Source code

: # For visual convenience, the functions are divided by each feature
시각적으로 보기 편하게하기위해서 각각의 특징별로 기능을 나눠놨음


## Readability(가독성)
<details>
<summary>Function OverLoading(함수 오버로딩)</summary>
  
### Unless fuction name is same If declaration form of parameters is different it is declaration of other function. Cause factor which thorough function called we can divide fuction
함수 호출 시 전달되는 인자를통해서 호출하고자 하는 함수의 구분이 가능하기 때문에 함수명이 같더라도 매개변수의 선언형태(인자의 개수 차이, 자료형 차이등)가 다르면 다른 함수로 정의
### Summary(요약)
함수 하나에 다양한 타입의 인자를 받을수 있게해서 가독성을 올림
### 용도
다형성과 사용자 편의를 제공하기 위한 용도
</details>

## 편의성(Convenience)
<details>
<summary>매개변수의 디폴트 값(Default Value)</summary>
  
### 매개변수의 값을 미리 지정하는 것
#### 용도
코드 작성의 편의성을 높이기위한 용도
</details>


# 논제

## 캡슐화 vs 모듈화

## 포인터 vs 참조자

☆ ☆ ☆

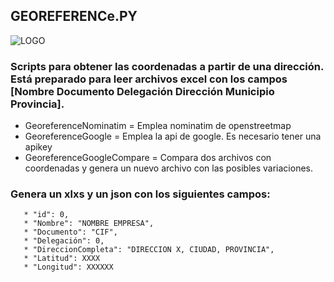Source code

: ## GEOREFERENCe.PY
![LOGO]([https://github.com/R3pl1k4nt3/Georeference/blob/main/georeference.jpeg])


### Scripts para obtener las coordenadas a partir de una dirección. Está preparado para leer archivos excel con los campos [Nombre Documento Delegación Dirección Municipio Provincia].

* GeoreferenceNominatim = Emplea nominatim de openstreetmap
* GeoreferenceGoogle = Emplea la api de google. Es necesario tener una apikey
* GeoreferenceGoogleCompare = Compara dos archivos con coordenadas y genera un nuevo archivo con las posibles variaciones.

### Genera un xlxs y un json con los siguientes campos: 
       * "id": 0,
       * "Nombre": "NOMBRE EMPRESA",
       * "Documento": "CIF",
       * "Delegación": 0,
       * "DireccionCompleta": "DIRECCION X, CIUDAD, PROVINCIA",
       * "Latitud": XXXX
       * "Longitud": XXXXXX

☆ ☆ ☆

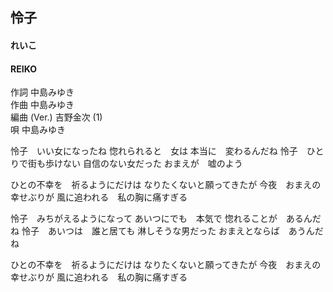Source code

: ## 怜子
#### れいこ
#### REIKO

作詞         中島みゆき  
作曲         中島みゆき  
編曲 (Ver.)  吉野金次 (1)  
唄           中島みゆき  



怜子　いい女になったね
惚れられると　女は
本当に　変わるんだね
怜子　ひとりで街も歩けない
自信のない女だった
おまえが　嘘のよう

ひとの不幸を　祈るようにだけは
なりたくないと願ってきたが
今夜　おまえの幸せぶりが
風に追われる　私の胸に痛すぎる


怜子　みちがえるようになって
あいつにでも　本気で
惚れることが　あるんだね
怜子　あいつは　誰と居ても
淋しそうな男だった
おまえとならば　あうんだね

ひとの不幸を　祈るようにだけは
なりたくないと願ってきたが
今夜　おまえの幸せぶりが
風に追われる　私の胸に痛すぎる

☆ ☆ ☆

__Task prompt__: Show all lines from the data above in which the word "매개변수의" appears.

__Worked solution__:
함수 호출 시 전달되는 인자를통해서 호출하고자 하는 함수의 구분이 가능하기 때문에 함수명이 같더라도 매개변수의 선언형태(인자의 개수 차이, 자료형 차이등)가 다르면 다른 함수로 정의
<summary>매개변수의 디폴트 값(Default Value)</summary>
### 매개변수의 값을 미리 지정하는 것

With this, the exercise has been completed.